The oracle in our lectionary reading lays the foundation for the people’s renewal; God is going to make a “new covenant” with the people.2 The prophet recalls the making of the old one “the covenant that I made with their ancestors when I took them by the hand to bring them out of the land of Egypt” and its breaking (verse 32) and contrasts that to the making of the new one: “But this is the covenant that I will make with the house of Israel after those days … I will put my law (torah) within them, and I will write it on their hearts” (verse 33). 

Note that the key distinction between the old, broken covenant and the new one is not content. The use of the word torah to describe that which will be written on the people’s hearts indicates that the terms of the agreement, the expected behaviors, will not change. The torah is the torah, and Jeremiah’s loyalty to the law has been unwavering throughout these writings (see 2:8 and 6:19, for example). What is changing is that this new covenant will be inscribed on their hearts rather than on some external object. It won’t be material to be taught by the old to the young for “they shall all know me, from the least of them to the greatest” (verse 34). It won’t need to be taught at all. The law will be part of each person’s internal makeup.

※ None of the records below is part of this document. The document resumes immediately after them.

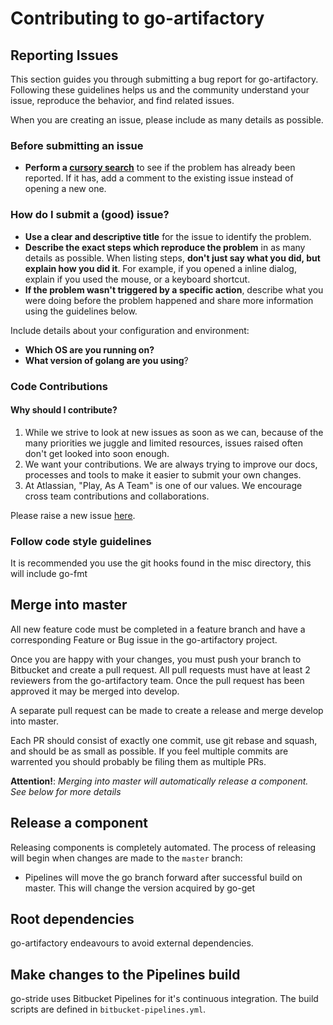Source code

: # Contributing to go-artifactory

## Reporting Issues

This section guides you through submitting a bug report for go-artifactory. Following these guidelines helps us and the community understand your issue, reproduce the behavior, and find related issues.

When you are creating an issue, please include as many details as possible.

### Before submitting an issue

* **Perform a [cursory search][IssueTracker]** to see if the problem has already been reported. If it has, add a comment to the existing issue instead of opening a new one.

### How do I submit a (good) issue?

* **Use a clear and descriptive title** for the issue to identify the problem.
* **Describe the exact steps which reproduce the problem** in as many details as possible. When listing steps, **don't just say what you did, but explain how you did it**. For example, if you opened a inline dialog, explain if you used the mouse, or a keyboard shortcut.
* **If the problem wasn't triggered by a specific action**, describe what you were doing before the problem happened and share more information using the guidelines below.

Include details about your configuration and environment:

* **Which OS are you running on?**
* **What version of golang are you using**?

### Code Contributions

#### Why should I contribute?

1. While we strive to look at new issues as soon as we can, because of the many priorities we juggle and limited resources, issues raised often don't get looked into soon enough.
2. We want your contributions. We are always trying to improve our docs, processes and tools to make it easier to submit your own changes.
3. At Atlassian, "Play, As A Team" is one of our values. We encourage cross team contributions and collaborations.

Please raise a new issue [here][IssueTracker].

### Follow code style guidelines

It is recommended you use the git hooks found in the misc directory, this will include go-fmt

## Merge into master
All new feature code must be completed in a feature branch and have a corresponding Feature or Bug issue in the go-artifactory project.

Once you are happy with your changes, you must push your branch to Bitbucket and create a pull request. All pull requests must have at least 2 reviewers from the go-artifactory team. Once the pull request has been approved it may be merged into develop.

A separate pull request can be made to create a release and merge develop into master.

Each PR should consist of exactly one commit, use git rebase and squash, and should be as small as possible. If you feel multiple commits are warrented you should probably be filing them as multiple PRs.

**Attention!**: *Merging into master will automatically release a component. See below for more details*

## Release a component
Releasing components is completely automated. The process of releasing will begin when changes are made to the `master` branch:

* Pipelines will move the go branch forward after successful build on master. This will change the version acquired by go-get

## Root dependencies

go-artifactory endeavours to avoid external dependencies.

## Make changes to the Pipelines build
go-stride uses Bitbucket Pipelines for it's continuous integration. The build scripts are defined in `bitbucket-pipelines.yml`.

[IssueTracker]: https://github.com/atlassian/go-artifactory/issues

With this new covenant, God has forged a way for the bond between Israel and God to be renewed and to deepen. 

Both the old and the new covenants had the grace of God as their foundation. In the first covenant that grace was expressed in their miraculous escape from Egypt, “I am the LORD your God, who brought you out of the land of Egypt” (Exodus 20:2). In the second, it is expressed in God’s willingness to make a second covenant with the people who broke the first, “I will forgive their iniquity, and remember their sin no more” (Jeremiah 31:34). To a people shattered by war and exile, these words of hope are offered as a restorative balm. The broken covenant is not the end of their relationship with God. With God, they can begin again. 

This is a powerfully hopeful text, but to be true to it, a preacher ought to be very clear that, while it was radically different in its location, the new covenant was absolutely the same in its content as the old covenant. There was still the expectation that the people would reflect, by their behavior, their relationship with God. That is, they would know God and reflect God’s concerns for justice and righteousness in the way they lived. The role of torah, whether it was internal or external to the person, was always to guide the people so that they might know God and live accordingly. 

A possible avenue for preaching might be to reflect on the fact that the covenant was meant to change the people’s hearts, and our relationship with God is meant to change ours. The connection between prayer and service might be a helpful point to make. In her wonderful book, The Breath of the Soul, Sister Joan Chittester writes, “Prayer is meant to change our self-centeredness into community that having prayed the Our Father, ‘thy kingdom come, thy will be done,’ we spend our lives doing something to bring it.”3 And the assurance of God’s grace is with us always as we work to live faithful lives. 


Notes

  1. Walter Brueggamnn, A Commentary on Jeremiah: Exile and Homecoming (Grand Rapids, MI: Eerdmans, 1998), 27.
  2. This “new covenant” is the source of the designation “New Testament” for the Christian scriptures.
  3. Joan Chittester, The Breath of the Soul: Reflections on Prayer (New London, CT: Twenty-third Publications, 2009), 73.